Notepad++ Hosting Breach Attributed to China-Linked Lotus Blossom Hacking Group

Key Points:

• A China-linked group, Lotus Blossom, has compromised the infrastructure hosting Notepad++, enabling them to deliver a backdoor named Chrysalis to users via malicious update traffic.
• The attack exploited insufficient update verification controls in older Notepad++ versions, allowing targeted redirection of update requests until December 2, 2025. The impact includes potential unauthorized access and system compromise for affected users.
• Organizations should ensure they are using the latest version of Notepad++ (8.8.9 or later), monitor for unusual processes like "update.exe," and implement strong security measures for software updates.

Technical Details: The backdoor, Chrysalis, is capable of gathering system information, executing commands, and utilizing a C2 server ("api.skycloudcenter[.]com") for further instructions.

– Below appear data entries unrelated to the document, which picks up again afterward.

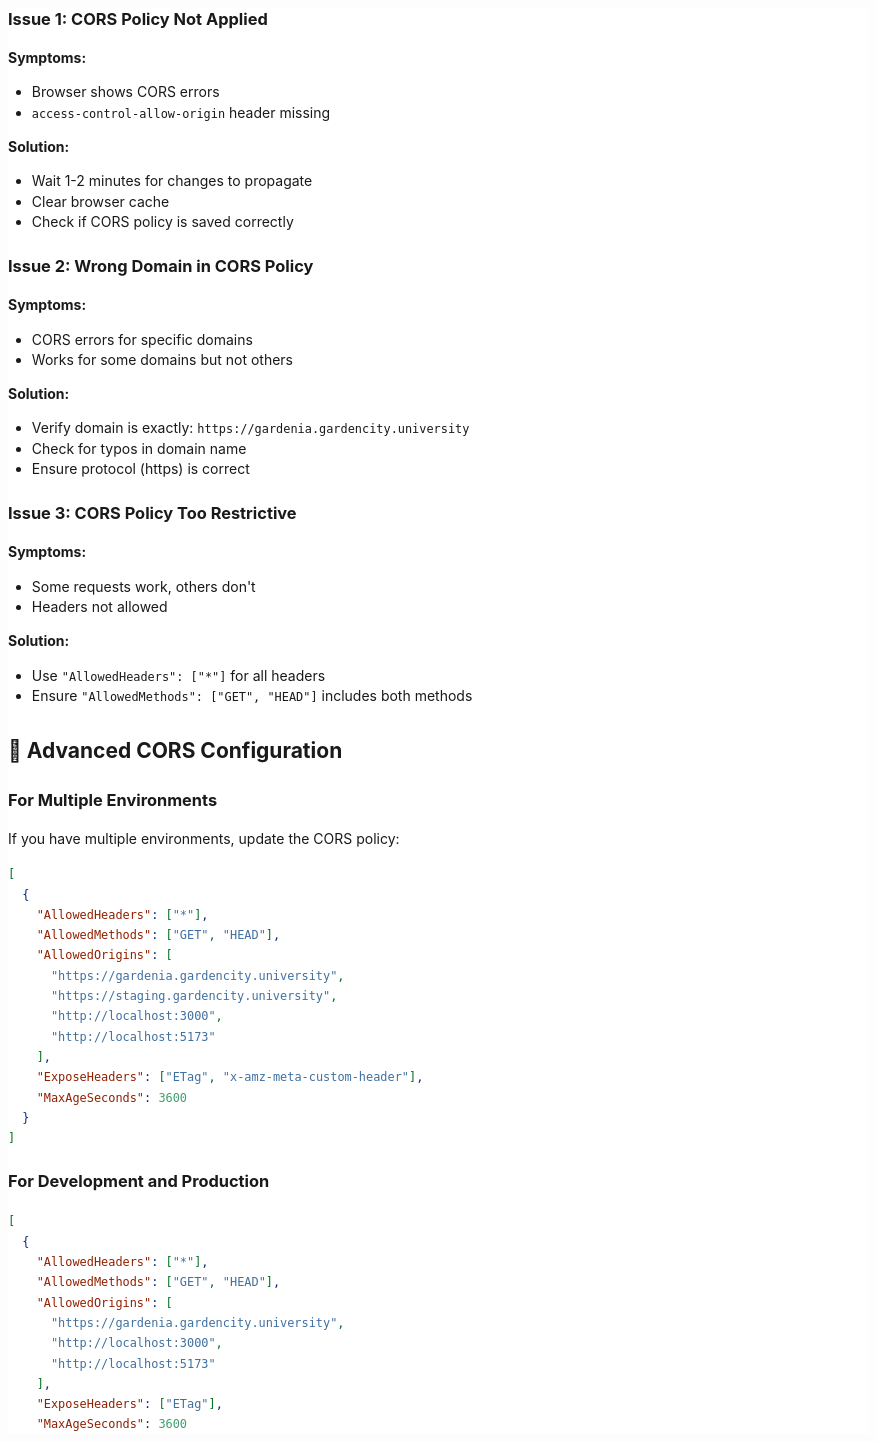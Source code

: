 ### Issue 1: CORS Policy Not Applied
**Symptoms:**
- Browser shows CORS errors
- `access-control-allow-origin` header missing

**Solution:**
- Wait 1-2 minutes for changes to propagate
- Clear browser cache
- Check if CORS policy is saved correctly

### Issue 2: Wrong Domain in CORS Policy
**Symptoms:**
- CORS errors for specific domains
- Works for some domains but not others

**Solution:**
- Verify domain is exactly: `https://gardenia.gardencity.university`
- Check for typos in domain name
- Ensure protocol (https) is correct

### Issue 3: CORS Policy Too Restrictive
**Symptoms:**
- Some requests work, others don't
- Headers not allowed

**Solution:**
- Use `"AllowedHeaders": ["*"]` for all headers
- Ensure `"AllowedMethods": ["GET", "HEAD"]` includes both methods

## 🔧 Advanced CORS Configuration

### For Multiple Environments
If you have multiple environments, update the CORS policy:

```json
[
  {
    "AllowedHeaders": ["*"],
    "AllowedMethods": ["GET", "HEAD"],
    "AllowedOrigins": [
      "https://gardenia.gardencity.university",
      "https://staging.gardencity.university",
      "http://localhost:3000",
      "http://localhost:5173"
    ],
    "ExposeHeaders": ["ETag", "x-amz-meta-custom-header"],
    "MaxAgeSeconds": 3600
  }
]
```

### For Development and Production
```json
[
  {
    "AllowedHeaders": ["*"],
    "AllowedMethods": ["GET", "HEAD"],
    "AllowedOrigins": [
      "https://gardenia.gardencity.university",
      "http://localhost:3000",
      "http://localhost:5173"
    ],
    "ExposeHeaders": ["ETag"],
    "MaxAgeSeconds": 3600
```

It employs techniques such as DLL side-loading and service persistence.

MITRE ATT&CK Techniques:

• T1071.001 - Application Layer Protocol: Web Protocols (Command and Control)
• T1203 - Exploitation for Client Execution (Execution)
• T1055 - Process Injection (Execution)
• T1070.001 - Indicator Removal on Host: File Deletion (Defense Evasion)

IOCs Mentioned:

• IP Address: 95.179.213.0
• C2 Domain: api.skycloudcenter[.]com